El libro también cuestiona las narrativas convencionales sobre el final de la Guerra Fría. Muestra cómo los dirigentes más ortodoxos de la URSS apoyaron la perestroika de Gorbachov. Y, como señalan otros estudios –por ejemplo 1989, de Mary Elise Sarotte–, lo que le lleva a aceptar la reunificación alemana es la necesidad de ayuda económica.

Es el momento más conocido de dependencia económica por parte de la Unión Soviética. Pero hasta ahora este relato no tenía ningún contexto. No se sabía por qué Gorbachov estaba obsesionado con recibir ayuda económica a cambio de concesiones políticas. Parecía un líder débil e ingenuo. Y no teníamos una historia de fondo de cómo el bloque soviético en general, no solo Gorbachov, llegó a estar tan enredado en los mecanismos financieros occidentales.

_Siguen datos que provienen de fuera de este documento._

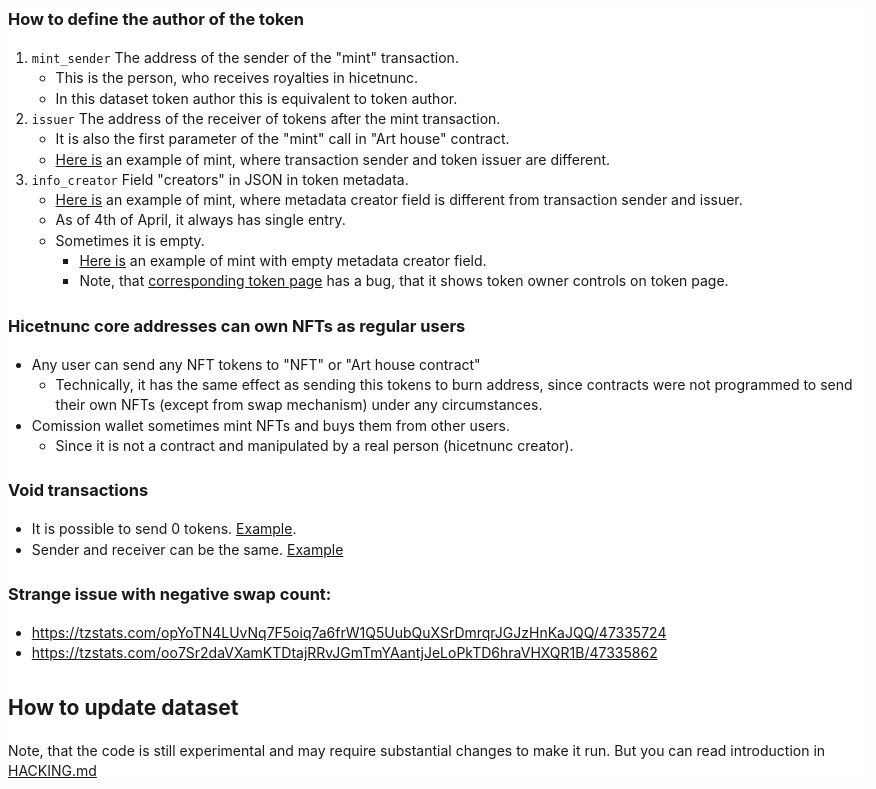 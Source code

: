 ### How to define the author of the token

1. `mint_sender` The address of the sender of the "mint" transaction.
    * This is the person, who receives royalties in hicetnunc.
    * In this dataset token author this is equivalent to token author.
2. `issuer` The address of the receiver of tokens after the mint transaction.
    * It is also the first parameter of the "mint" call in "Art house" contract.
    * [Here is](https://tzstats.com/ooVQqSXkhKHKi6ZDbT5tUxftLYNvC3zpuPrb8qWBEyjwy1hASLv) an example of mint, where transaction sender and token issuer are different.
3. `info_creator` Field "creators" in JSON in token metadata.
    * [Here is](https://tzstats.com/onu5q4QMQRFD7NsFDWjk5WaeBk8PR2orHhmN6M7qntaTFyMGjJD) an example of mint, where metadata creator field is different from transaction sender and issuer.
    * As of 4th of April, it always has single entry.
    * Sometimes it is empty.
        * [Here is](https://tzstats.com/op8uvfPYcy1Yofn9eCgjrfNvFJkpZfjT6wpP8yezczXxPJcc8Pa) an example of mint with empty metadata creator field.
        * Note, that [corresponding token page](https://www.hicetnunc.xyz/objkt/12123) has a bug, that it shows token owner controls on token page.

### Hicetnunc core addresses can own NFTs as regular users

* Any user can send any NFT tokens to "NFT" or "Art house contract"
    * Technically, it has the same effect as sending this tokens to burn address, since contracts were not programmed to send their own NFTs (except from swap mechanism) under any circumstances.
* Comission wallet sometimes mint NFTs and buys them from other users.
    * Since it is not a contract and manipulated by a real person (hicetnunc creator).

### Void transactions

* It is possible to send 0 tokens. [Example](https://tzstats.com/ooXTr2AJBN95EiN3u7NcUg5K7Pkd8nRHNRxa8CbxRNhQZEW4QLN).
* Sender and receiver can be the same. [Example](https://tzstats.com/opUVg6edpbHtJ94VgHTcwbDnodoegKKwmQ8C6iC9avVX6vZPQd4)

### Strange issue with negative swap count:


* https://tzstats.com/opYoTN4LUvNq7F5oiq7a6frW1Q5UubQuXSrDmrqrJGJzHnKaJQQ/47335724
* https://tzstats.com/oo7Sr2daVXamKTDtajRRvJGmTmYAantjJeLoPkTD6hraVHXQR1B/47335862


## How to update dataset

Note, that the code is still experimental and may require substantial changes to make it run. But you can read introduction in [HACKING.md](./HACKING.md)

Cuando empecé este proyecto, pensaba que los mundos comunista y capitalista estaban económicamente separados. Seguimos pensando que el mundo socialista era autárquico, al menos en lo que se refería a su política económica exterior. Y esa percepción impide a mucha gente explorar sus relaciones financieras con Occidente o con la economía mundial. Empecé a atar cabos y vi que ese momento de Gorbachov pidiendo dinero a cambio de la reunificación alemana no fue una especie de excepción a la regla, sino la regla misma durante las décadas de 1970 y 1980.

Los regímenes soviéticos que examinas, según la tipología clásica de Juan Linz, eran «postotalitarios», en contraste con las dictaduras del sur de Europa, que solo eran «autoritarias» y, supuestamente, más fáciles de democratizar. Pero tu relato deja claro que estos gobiernos, aunque no fueran democráticos, sí eran enormemente cautelosos a la hora de romper sus respectivos contratos sociales.

Tenía muy presente la literatura acerca del socialismo tardío, que entendía que existía una especie de acuerdo, sobre todo después de la Primavera de Praga. Los gobiernos prometían a sus ciudadanos que iban a aumentar sostenidamente su nivel de vida, que les protegerían de las crisis que sacudían el mundo capitalista. 
A cambio, la ciudadanía daba su silencio y aquiescencia política. Cuando me puse a investigar los archivos, encontré mucho respaldo de esta tesis. Era un principio rector, un contrato social que no podían transgredir.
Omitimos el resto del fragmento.